### INPUT
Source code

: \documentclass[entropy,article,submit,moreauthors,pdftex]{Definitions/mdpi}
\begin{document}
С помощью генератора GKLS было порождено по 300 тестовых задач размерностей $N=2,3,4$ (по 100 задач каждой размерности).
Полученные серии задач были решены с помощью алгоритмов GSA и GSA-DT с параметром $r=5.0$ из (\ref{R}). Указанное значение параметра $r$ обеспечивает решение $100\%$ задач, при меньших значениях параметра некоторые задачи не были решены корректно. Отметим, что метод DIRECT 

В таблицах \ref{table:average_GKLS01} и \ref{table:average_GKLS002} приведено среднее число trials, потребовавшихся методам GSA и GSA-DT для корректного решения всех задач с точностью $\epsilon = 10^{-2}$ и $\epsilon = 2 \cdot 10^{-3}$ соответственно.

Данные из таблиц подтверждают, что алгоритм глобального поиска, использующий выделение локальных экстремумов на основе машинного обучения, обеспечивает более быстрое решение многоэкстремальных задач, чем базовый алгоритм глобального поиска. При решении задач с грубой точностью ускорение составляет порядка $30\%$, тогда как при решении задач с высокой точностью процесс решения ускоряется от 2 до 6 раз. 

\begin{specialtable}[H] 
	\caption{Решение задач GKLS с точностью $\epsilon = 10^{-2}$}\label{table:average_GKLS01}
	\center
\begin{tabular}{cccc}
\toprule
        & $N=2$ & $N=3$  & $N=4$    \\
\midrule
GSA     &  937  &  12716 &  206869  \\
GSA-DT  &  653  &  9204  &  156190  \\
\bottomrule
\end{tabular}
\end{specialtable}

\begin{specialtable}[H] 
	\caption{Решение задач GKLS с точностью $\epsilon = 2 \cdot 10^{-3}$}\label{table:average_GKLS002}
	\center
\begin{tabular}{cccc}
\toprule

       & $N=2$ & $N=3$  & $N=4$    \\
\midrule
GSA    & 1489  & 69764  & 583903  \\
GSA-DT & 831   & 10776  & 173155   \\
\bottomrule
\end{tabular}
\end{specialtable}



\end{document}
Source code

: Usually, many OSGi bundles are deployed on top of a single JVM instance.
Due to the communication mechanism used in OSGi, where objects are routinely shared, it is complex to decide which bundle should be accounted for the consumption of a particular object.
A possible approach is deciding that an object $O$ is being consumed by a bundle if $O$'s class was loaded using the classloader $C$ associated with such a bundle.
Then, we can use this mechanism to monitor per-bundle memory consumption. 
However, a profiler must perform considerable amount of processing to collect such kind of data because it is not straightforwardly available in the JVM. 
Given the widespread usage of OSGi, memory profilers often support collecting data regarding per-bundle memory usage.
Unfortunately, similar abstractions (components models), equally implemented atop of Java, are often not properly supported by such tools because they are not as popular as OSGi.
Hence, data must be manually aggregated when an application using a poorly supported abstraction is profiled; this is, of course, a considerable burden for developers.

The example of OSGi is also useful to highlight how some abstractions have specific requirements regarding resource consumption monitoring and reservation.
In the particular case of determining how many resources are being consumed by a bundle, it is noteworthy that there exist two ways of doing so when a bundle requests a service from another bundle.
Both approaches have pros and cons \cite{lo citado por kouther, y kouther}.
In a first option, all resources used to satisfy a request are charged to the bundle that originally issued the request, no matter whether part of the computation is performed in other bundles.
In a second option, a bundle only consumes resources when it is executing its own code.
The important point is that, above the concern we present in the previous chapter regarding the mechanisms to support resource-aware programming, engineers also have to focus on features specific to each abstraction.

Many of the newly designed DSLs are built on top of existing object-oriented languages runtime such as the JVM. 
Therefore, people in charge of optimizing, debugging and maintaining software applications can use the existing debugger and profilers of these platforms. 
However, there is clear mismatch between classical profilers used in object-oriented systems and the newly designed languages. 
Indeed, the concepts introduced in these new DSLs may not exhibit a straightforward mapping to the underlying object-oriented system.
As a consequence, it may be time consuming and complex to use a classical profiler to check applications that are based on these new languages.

### WORK REQUIRED
Each record above is to be written out again exactly.

### EXERCISE ANSWER
Source code

: \documentclass[entropy,article,submit,moreauthors,pdftex]{Definitions/mdpi}
\begin{document}
С помощью генератора GKLS было порождено по 300 тестовых задач размерностей $N=2,3,4$ (по 100 задач каждой размерности).
Полученные серии задач были решены с помощью алгоритмов GSA и GSA-DT с параметром $r=5.0$ из (\ref{R}). Указанное значение параметра $r$ обеспечивает решение $100\%$ задач, при меньших значениях параметра некоторые задачи не были решены корректно. Отметим, что метод DIRECT 

В таблицах \ref{table:average_GKLS01} и \ref{table:average_GKLS002} приведено среднее число trials, потребовавшихся методам GSA и GSA-DT для корректного решения всех задач с точностью $\epsilon = 10^{-2}$ и $\epsilon = 2 \cdot 10^{-3}$ соответственно.

Данные из таблиц подтверждают, что алгоритм глобального поиска, использующий выделение локальных экстремумов на основе машинного обучения, обеспечивает более быстрое решение многоэкстремальных задач, чем базовый алгоритм глобального поиска. При решении задач с грубой точностью ускорение составляет порядка $30\%$, тогда как при решении задач с высокой точностью процесс решения ускоряется от 2 до 6 раз. 

\begin{specialtable}[H] 
	\caption{Решение задач GKLS с точностью $\epsilon = 10^{-2}$}\label{table:average_GKLS01}
	\center
\begin{tabular}{cccc}
\toprule
        & $N=2$ & $N=3$  & $N=4$    \\
\midrule
GSA     &  937  &  12716 &  206869  \\
GSA-DT  &  653  &  9204  &  156190  \\
\bottomrule
\end{tabular}
\end{specialtable}

\begin{specialtable}[H] 
	\caption{Решение задач GKLS с точностью $\epsilon = 2 \cdot 10^{-3}$}\label{table:average_GKLS002}
	\center
\begin{tabular}{cccc}
\toprule

       & $N=2$ & $N=3$  & $N=4$    \\
\midrule
GSA    & 1489  & 69764  & 583903  \\
GSA-DT & 831   & 10776  & 173155   \\
\bottomrule
\end{tabular}
\end{specialtable}



\end{document}
Source code

: Usually, many OSGi bundles are deployed on top of a single JVM instance.
Due to the communication mechanism used in OSGi, where objects are routinely shared, it is complex to decide which bundle should be accounted for the consumption of a particular object.
A possible approach is deciding that an object $O$ is being consumed by a bundle if $O$'s class was loaded using the classloader $C$ associated with such a bundle.
Then, we can use this mechanism to monitor per-bundle memory consumption. 
However, a profiler must perform considerable amount of processing to collect such kind of data because it is not straightforwardly available in the JVM. 
Given the widespread usage of OSGi, memory profilers often support collecting data regarding per-bundle memory usage.
Unfortunately, similar abstractions (components models), equally implemented atop of Java, are often not properly supported by such tools because they are not as popular as OSGi.
Hence, data must be manually aggregated when an application using a poorly supported abstraction is profiled; this is, of course, a considerable burden for developers.

The example of OSGi is also useful to highlight how some abstractions have specific requirements regarding resource consumption monitoring and reservation.
In the particular case of determining how many resources are being consumed by a bundle, it is noteworthy that there exist two ways of doing so when a bundle requests a service from another bundle.
Both approaches have pros and cons \cite{lo citado por kouther, y kouther}.
In a first option, all resources used to satisfy a request are charged to the bundle that originally issued the request, no matter whether part of the computation is performed in other bundles.
In a second option, a bundle only consumes resources when it is executing its own code.
The important point is that, above the concern we present in the previous chapter regarding the mechanisms to support resource-aware programming, engineers also have to focus on features specific to each abstraction.

Many of the newly designed DSLs are built on top of existing object-oriented languages runtime such as the JVM. 
Therefore, people in charge of optimizing, debugging and maintaining software applications can use the existing debugger and profilers of these platforms. 
However, there is clear mismatch between classical profilers used in object-oriented systems and the newly designed languages. 
Indeed, the concepts introduced in these new DSLs may not exhibit a straightforward mapping to the underlying object-oriented system.
As a consequence, it may be time consuming and complex to use a classical profiler to check applications that are based on these new languages.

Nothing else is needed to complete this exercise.